Massacre of innocence

16 December 2023

9:00 AM

16 December 2023

9:00 AM

The Massacre of the Innocents is the story told in the New Testament (but only in one of the Gospels), of King Herod ordering the slaughter of all males two years old or under. Regardless of its veracity, disputed by many historians, it nonetheless has always been a ghastly sub-plot or horrifying back-story to the otherwise uplifting tale of the Nativity and the birth of Jesus Christ in a straw-strewn manger – Joseph and Mary having been refused accommodation at the local inn.

But the ‘massacre of the innocents’ is certainly a literal and apt description of what occurred less than a hundred kilometres from Bethlehem some two thousand and twenty-three years later. Nearly fifteen hundred innocents mutilated, kidnapped, tortured, raped and/or murdered in the most grotesque and evil fashion. The ramifications and trauma have shaken to the core not only families, friends and loved ones but an entire nation and an entire diaspora scattered around the world.

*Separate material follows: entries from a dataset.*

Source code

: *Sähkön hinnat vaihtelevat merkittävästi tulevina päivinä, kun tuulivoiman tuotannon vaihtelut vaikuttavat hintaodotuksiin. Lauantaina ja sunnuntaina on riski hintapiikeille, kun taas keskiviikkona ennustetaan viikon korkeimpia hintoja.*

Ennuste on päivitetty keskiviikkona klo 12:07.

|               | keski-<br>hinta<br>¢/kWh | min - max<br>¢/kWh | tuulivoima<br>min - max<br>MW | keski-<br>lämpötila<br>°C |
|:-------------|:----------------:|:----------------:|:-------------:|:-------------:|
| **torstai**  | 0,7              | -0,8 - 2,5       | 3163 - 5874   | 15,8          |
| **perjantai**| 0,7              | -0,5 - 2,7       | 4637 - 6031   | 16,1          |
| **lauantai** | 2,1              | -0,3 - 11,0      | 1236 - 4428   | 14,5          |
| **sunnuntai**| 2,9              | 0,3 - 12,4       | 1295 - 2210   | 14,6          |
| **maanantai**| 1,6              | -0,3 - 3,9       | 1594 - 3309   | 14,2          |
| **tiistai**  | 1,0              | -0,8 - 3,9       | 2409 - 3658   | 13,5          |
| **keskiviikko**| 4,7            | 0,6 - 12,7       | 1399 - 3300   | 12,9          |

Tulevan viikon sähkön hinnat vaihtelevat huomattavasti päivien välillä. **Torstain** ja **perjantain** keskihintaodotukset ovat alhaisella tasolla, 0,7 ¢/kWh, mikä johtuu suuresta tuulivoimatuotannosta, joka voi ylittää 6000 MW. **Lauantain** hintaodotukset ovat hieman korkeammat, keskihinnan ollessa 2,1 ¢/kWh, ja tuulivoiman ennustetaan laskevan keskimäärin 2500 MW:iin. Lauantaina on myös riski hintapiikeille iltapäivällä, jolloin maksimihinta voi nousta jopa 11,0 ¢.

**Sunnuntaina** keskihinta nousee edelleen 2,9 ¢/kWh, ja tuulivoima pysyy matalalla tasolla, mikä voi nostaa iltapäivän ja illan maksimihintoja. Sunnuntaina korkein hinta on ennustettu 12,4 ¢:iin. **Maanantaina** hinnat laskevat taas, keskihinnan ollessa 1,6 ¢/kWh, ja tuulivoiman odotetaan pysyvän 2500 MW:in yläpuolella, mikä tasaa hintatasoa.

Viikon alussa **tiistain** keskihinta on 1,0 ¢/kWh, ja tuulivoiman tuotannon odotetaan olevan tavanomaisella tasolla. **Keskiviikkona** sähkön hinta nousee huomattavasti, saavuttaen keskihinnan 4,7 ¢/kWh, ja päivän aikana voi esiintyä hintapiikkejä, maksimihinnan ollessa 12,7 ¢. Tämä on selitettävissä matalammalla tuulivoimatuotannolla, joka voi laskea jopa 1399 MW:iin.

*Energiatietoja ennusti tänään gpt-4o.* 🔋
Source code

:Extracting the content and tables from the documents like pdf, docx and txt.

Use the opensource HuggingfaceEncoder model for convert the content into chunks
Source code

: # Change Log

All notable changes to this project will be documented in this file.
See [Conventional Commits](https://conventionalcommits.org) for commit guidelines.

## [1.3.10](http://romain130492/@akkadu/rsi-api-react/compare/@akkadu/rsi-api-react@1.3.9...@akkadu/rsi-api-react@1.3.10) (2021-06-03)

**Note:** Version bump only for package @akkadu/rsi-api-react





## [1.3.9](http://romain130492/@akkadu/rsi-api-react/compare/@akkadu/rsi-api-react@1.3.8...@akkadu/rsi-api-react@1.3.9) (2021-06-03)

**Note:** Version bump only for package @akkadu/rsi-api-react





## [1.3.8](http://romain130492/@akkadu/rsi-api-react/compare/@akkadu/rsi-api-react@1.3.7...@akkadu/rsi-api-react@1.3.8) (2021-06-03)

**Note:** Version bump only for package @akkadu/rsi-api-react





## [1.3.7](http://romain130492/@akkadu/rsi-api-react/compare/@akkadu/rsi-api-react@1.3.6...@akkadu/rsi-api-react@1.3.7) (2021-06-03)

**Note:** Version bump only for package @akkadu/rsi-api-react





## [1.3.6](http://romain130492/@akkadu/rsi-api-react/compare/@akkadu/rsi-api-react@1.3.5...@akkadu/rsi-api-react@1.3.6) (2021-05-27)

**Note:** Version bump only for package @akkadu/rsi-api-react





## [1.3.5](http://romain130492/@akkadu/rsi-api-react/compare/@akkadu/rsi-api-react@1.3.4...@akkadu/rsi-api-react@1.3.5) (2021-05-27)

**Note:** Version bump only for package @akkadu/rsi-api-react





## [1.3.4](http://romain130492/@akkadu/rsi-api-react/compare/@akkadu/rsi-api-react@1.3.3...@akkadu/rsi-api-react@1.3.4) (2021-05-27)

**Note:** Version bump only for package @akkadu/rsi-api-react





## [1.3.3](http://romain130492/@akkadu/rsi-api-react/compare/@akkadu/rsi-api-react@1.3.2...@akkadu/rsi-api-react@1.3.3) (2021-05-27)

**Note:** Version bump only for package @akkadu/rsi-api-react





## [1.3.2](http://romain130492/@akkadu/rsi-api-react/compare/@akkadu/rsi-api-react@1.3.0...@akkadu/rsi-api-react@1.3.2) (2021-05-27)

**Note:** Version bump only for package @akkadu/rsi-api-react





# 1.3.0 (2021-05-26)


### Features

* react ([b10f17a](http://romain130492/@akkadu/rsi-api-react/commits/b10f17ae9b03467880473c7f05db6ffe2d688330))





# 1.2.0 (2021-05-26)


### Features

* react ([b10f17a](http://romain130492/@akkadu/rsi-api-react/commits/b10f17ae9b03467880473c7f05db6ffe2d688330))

The innocents massacred and those held hostage must be in our prayers this Christmas, and we must not rest until every individual complicit in this atrocity has surrendered to the Israelis and Hamas has been destroyed.

As much as a massacre of the innocents, 7 October and the weeks following has seen the massacre of innocence. Of our innocence. Of Western innocence. Of ‘enlightened’ innocence. Of the innocence of ‘compassion’ and ‘inclusion’.


The innocents were also those who have refused to take at their word Palestinians, Iranians and others who have repeatedly insisted that their goal is nothing short of the annihilation of the Jewish people and the destruction of Israel. For Israel, read ‘the West’. The innocents were also those who still allow their children to be educated by activists preaching the sickening moral equivalence nostrums of the modern left – parents who now sit and watch as their children attend ‘protests’ organised in sympathy with some who celebrate and delight in what was an orgy of pure evil.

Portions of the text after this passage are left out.